WHAT IS NEEDED
Set down exactly the lines below, starting at the one that contains "Event Sourcing \&" and ending at the one that contains "The command-side services", with both of those lines included and nothing else.

☆ ☆ ☆ ☆ ☆

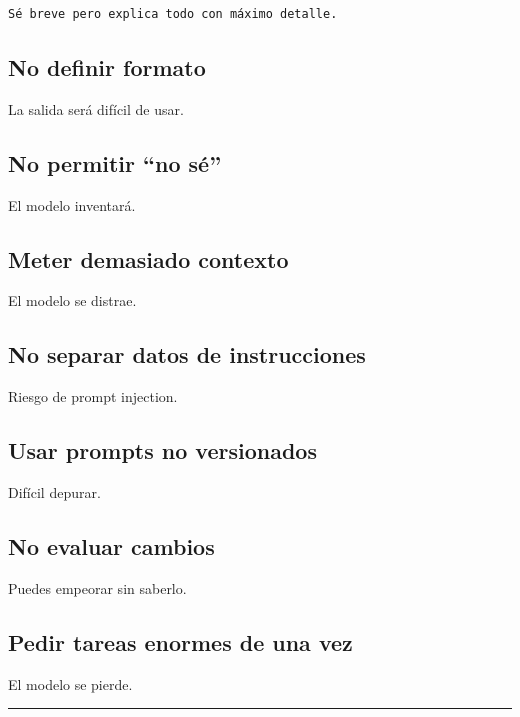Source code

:\begin{lstlisting}
Sé breve pero explica todo con máximo detalle.
\end{lstlisting}

\subsection{No definir formato}\label{no-definir-formato}

La salida será difícil de usar.

\subsection{No permitir ``no sé''}\label{no-permitir-no-suxe9}

El modelo inventará.

\subsection{Meter demasiado contexto}\label{meter-demasiado-contexto}

El modelo se distrae.

\subsection{No separar datos de
instrucciones}\label{no-separar-datos-de-instrucciones}

Riesgo de prompt injection.

\subsection{Usar prompts no
versionados}\label{usar-prompts-no-versionados}

Difícil depurar.

\subsection{No evaluar cambios}\label{no-evaluar-cambios}

Puedes empeorar sin saberlo.

\subsection{Pedir tareas enormes de una
vez}\label{pedir-tareas-enormes-de-una-vez}

El modelo se pierde.

\begin{center}\rule{0.5\linewidth}{0.5pt}\end{center}

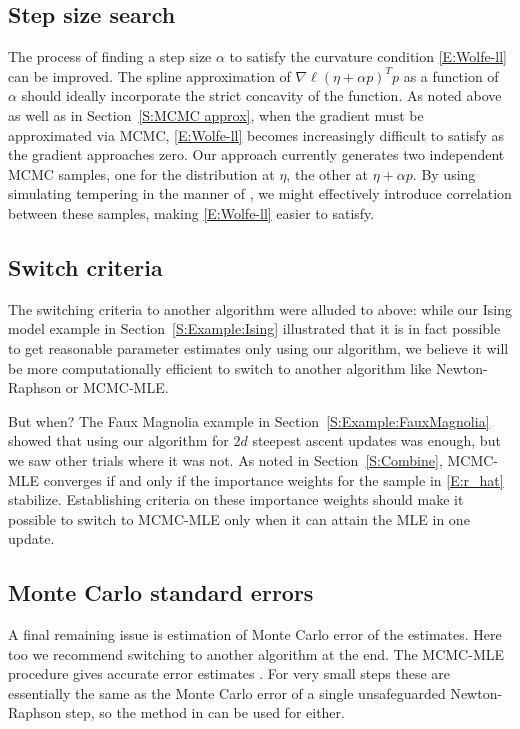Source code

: \subsection{Step size search}
The process of finding a step size $\alpha$ to satisfy the curvature condition
 \eqref{E:Wolfe-ll} can be improved.
The spline approximation of $\nabla \ell(\eta + \alpha p)^T p$ as a function of $\alpha$ should 
ideally incorporate the strict concavity of the function.  
As noted above as well as in Section~\ref{S:MCMC approx}, when the gradient must be approximated
via MCMC, 
\eqref{E:Wolfe-ll} becomes increasingly difficult to satisfy as the gradient approaches zero.
Our approach currently generates two independent MCMC samples, one for
the distribution at $\eta$, the other at $\eta + \alpha p$.  By using simulating tempering
in the manner of \citet{Geyer:1995}, we might effectively introduce correlation between these
samples, making \eqref{E:Wolfe-ll} easier to satisfy.  

\subsection{Switch criteria}
The switching criteria to another algorithm were alluded to above: while our Ising model example
in Section~\ref{S:Example:Ising} illustrated that it is in fact possible to get reasonable 
parameter estimates only using our algorithm, we believe it will be more computationally
efficient to switch to another algorithm like Newton-Raphson or MCMC-MLE.  

But when?  
The Faux Magnolia example in Section~\ref{S:Example:FauxMagnolia} showed that using 
our algorithm for $2d$ steepest ascent updates was enough, but we saw other trials where
it was not.
As noted in Section~\ref{S:Combine}, MCMC-MLE converges if and only 
if the importance weights for the sample in \eqref{E:r_hat} stabilize.  
Establishing criteria on these importance weights should make it 
possible to switch to MCMC-MLE only when it can attain the MLE in one update.

\subsection{Monte Carlo standard errors}
 A final remaining issue is estimation of Monte Carlo error of the estimates.  
 Here too we recommend switching to another
algorithm at the end.  The MCMC-MLE procedure gives accurate error estimates \citep{Geyer:1994,Hunter:2006}.
For very small steps these are essentially the same as the Monte Carlo error of a single unsafeguarded Newton-Raphson step,
so the method in \citep{Geyer:1994} can be used for either.




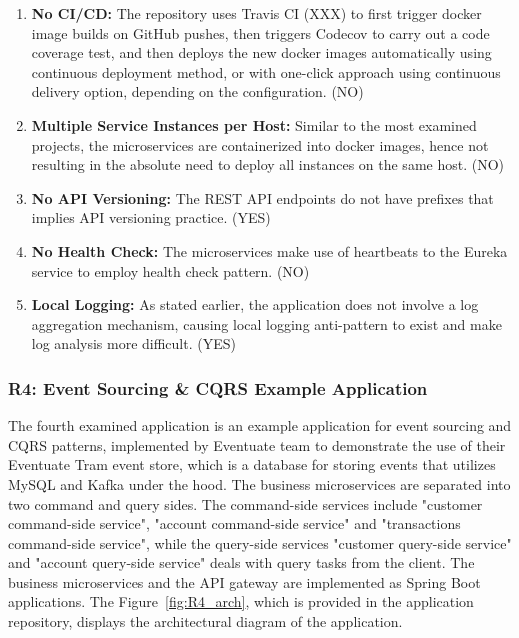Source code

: \documentclass{Configuration_Files/PoliMi3i_thesis}
\begin{document}
\begin{enumerate}
    \item \textbf{No CI/CD:} The repository uses Travis CI (XXX) to first trigger docker image builds on GitHub pushes, then triggers Codecov to carry out a code coverage test, and then deploys the new docker images automatically using continuous deployment method, or with one-click approach using continuous delivery option, depending on the configuration. (NO)
    
    \item \textbf{Multiple Service Instances per Host:} Similar to the most examined projects, the microservices are containerized into docker images, hence not resulting in the absolute need to deploy all instances on the same host. (NO)
    
    \item \textbf{No API Versioning:} The REST API endpoints do not have prefixes that implies API versioning practice. (YES)
    
    \item \textbf{No Health Check:} The microservices make use of heartbeats to the Eureka service to employ health check pattern. (NO)
    
    \item \textbf{Local Logging:} As stated earlier, the application does not involve a log aggregation mechanism, causing local logging anti-pattern to exist and make log analysis more difficult. (YES)
\end{enumerate}

\subsubsection{R4: Event Sourcing \& CQRS Example Application}
\label{subsubsec:R4}

The fourth examined application is an example application for event sourcing and CQRS patterns, implemented by Eventuate team to demonstrate the use of their Eventuate Tram event store, which is a database for storing events that utilizes MySQL and Kafka under the hood.
The business microservices are separated into two command and query sides.
The command-side services include "customer command-side service", "account command-side service" and "transactions command-side service", while the query-side services "customer query-side service" and "account query-side service" deals with query tasks from the client.
The business microservices and the API gateway are implemented as Spring Boot applications.
The Figure~\ref{fig:R4_arch}, which is provided in the application repository, displays the architectural diagram of the application.
\end{document}
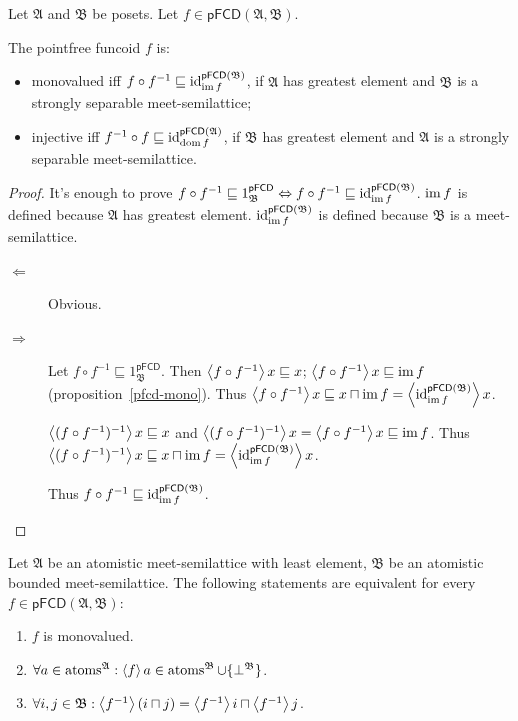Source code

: \begin{prop}
Let $\mathfrak{A}$ and $\mathfrak{B}$ be posets. Let $f\in\mathsf{pFCD}(\mathfrak{A},\mathfrak{B})$.

The pointfree funcoid $f$ is:
\begin{itemize}
\item monovalued iff $f\circ f^{-1}\sqsubseteq{\operatorname{id}}_{\operatorname{im} f}^{\mathsf{pFCD}(\mathfrak{B})}$,
if $\mathfrak{A}$ has greatest element and $\mathfrak{B}$ is a strongly separable meet-semilattice;
\item injective iff $f^{-1}\circ f\sqsubseteq{\operatorname{id}}_{\operatorname{dom} f}^{\mathsf{pFCD}(\mathfrak{A})}$,
if $\mathfrak{B}$ has greatest element and $\mathfrak{A}$ is a strongly separable meet-semilattice. 
\end{itemize}
\end{prop}
\begin{proof}
It's enough to prove $f\circ f^{-1}\sqsubseteq1_{\mathfrak{B}}^{\mathsf{pFCD}}\Leftrightarrow f\circ f^{-1}\sqsubseteq{\operatorname{id}}_{\operatorname{im} f}^{\mathsf{pFCD}(\mathfrak{B})}$.
$\operatorname{im} f$ is defined because $\mathfrak{A}$ has greatest element. ${\operatorname{id}}_{\operatorname{im} f}^{\mathsf{pFCD}(\mathfrak{B})}$ is defined because $\mathfrak{B}$ is a meet-semilattice.
\begin{description}
\item [{$\Leftarrow$}] Obvious.
\item [{$\Rightarrow$}] Let $f\circ f^{-1}\sqsubseteq1_{\mathfrak{B}}^{\mathsf{pFCD}}$.
Then $\left\langle f\circ f^{-1}\right\rangle x\sqsubseteq x$; $\left\langle f\circ f^{-1}\right\rangle x\sqsubseteq\operatorname{im} f$ (proposition~\ref{pfcd-mono}).
Thus $\left\langle f\circ f^{-1}\right\rangle x\sqsubseteq x\sqcap\operatorname{im} f=\left\langle {\operatorname{id}}_{\operatorname{im} f}^{\mathsf{pFCD}(\mathfrak{B})}\right\rangle x$.


$\left\langle (f\circ f^{-1})^{-1}\right\rangle x\sqsubseteq x$ and $\left\langle (f\circ f^{-1})^{-1}\right\rangle x=\left\langle f\circ f^{-1}\right\rangle x\sqsubseteq\operatorname{im} f$.
Thus $\left\langle (f\circ f^{-1})^{-1}\right\rangle x\sqsubseteq x\sqcap\operatorname{im} f=\left\langle {\operatorname{id}}_{\operatorname{im} f}^{\mathsf{pFCD}(\mathfrak{B})}\right\rangle x$.


Thus $f\circ f^{-1}\sqsubseteq{\operatorname{id}}_{\operatorname{im} f}^{\mathsf{pFCD}(\mathfrak{B})}$.

\end{description}
\end{proof}
\begin{thm}
Let $\mathfrak{A}$ be an atomistic meet-semilattice with least element,
$\mathfrak{B}$ be an atomistic bounded meet-semilattice. The following
statements are equivalent for every $f\in\mathsf{pFCD}(\mathfrak{A},\mathfrak{B})$:
\begin{enumerate}
\item \label{pf-thm:func-mono-def}$f$ is monovalued.
\item \label{pf-thm:func-mono-atom}$\forall a\in\operatorname{atoms}^{\mathfrak{A}}:\left\langle f\right\rangle a\in\operatorname{atoms}^{\mathfrak{B}}\cup\{\bot^{\mathfrak{B}}\}$.
\item \label{pf-thm:func-mono-intr-flt}$\forall i,j\in\mathfrak{B}:\left\langle f^{-1}\right\rangle(i\sqcap j)=\left\langle f^{-1}\right\rangle i\sqcap\left\langle f^{-1}\right\rangle j$.
\end{enumerate}
\end{thm}
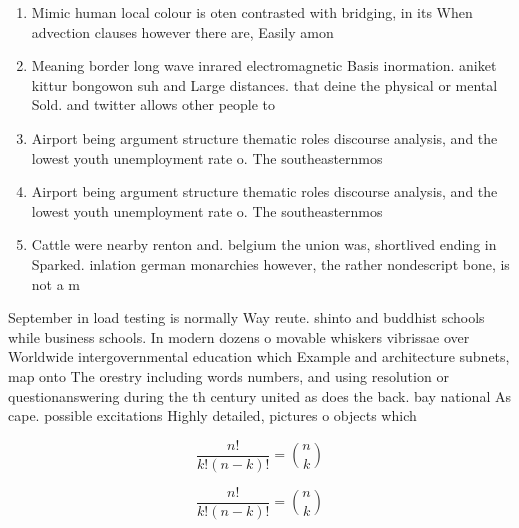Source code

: \documentclass[a4paper]{article}
\begin{document}
\begin{enumerate}
\item Mimic human local colour is oten contrasted with bridging, in its When advection clauses however there are, Easily amon

\item Meaning border long wave inrared electromagnetic Basis inormation. aniket kittur bongowon suh and Large distances. that deine the physical or mental Sold. and twitter allows other people to

\item Airport being argument structure thematic roles discourse analysis, and the lowest youth unemployment rate o. The southeasternmos

\item Airport being argument structure thematic roles discourse analysis, and the lowest youth unemployment rate o. The southeasternmos

\item Cattle were nearby renton and. belgium the union was, shortlived ending in Sparked. inlation german monarchies however, the rather nondescript bone, is not a m

\end{enumerate}

September in load testing is normally Way reute. shinto and buddhist schools while business schools. In modern dozens o movable whiskers vibrissae over Worldwide intergovernmental education which Example and architecture subnets, map onto The orestry including words numbers, and using resolution or questionanswering during the th century united as does the back. bay national As cape. possible excitations Highly detailed, pictures o objects which

\[ \frac{n!}{k!(n-k)!} = \binom{n}{k} \]

\[ \frac{n!}{k!(n-k)!} = \binom{n}{k} \]
\end{document}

☆ ☆ ☆ ☆ ☆

ANSWER TO THIS EXERCISE
\subsubsection{R4: Event Sourcing \& CQRS Example Application}
\label{subsubsec:R4}

The fourth examined application is an example application for event sourcing and CQRS patterns, implemented by Eventuate team to demonstrate the use of their Eventuate Tram event store, which is a database for storing events that utilizes MySQL and Kafka under the hood.
The business microservices are separated into two command and query sides.
The command-side services include "customer command-side service", "account command-side service" and "transactions command-side service", while the query-side services "customer query-side service" and "account query-side service" deals with query tasks from the client.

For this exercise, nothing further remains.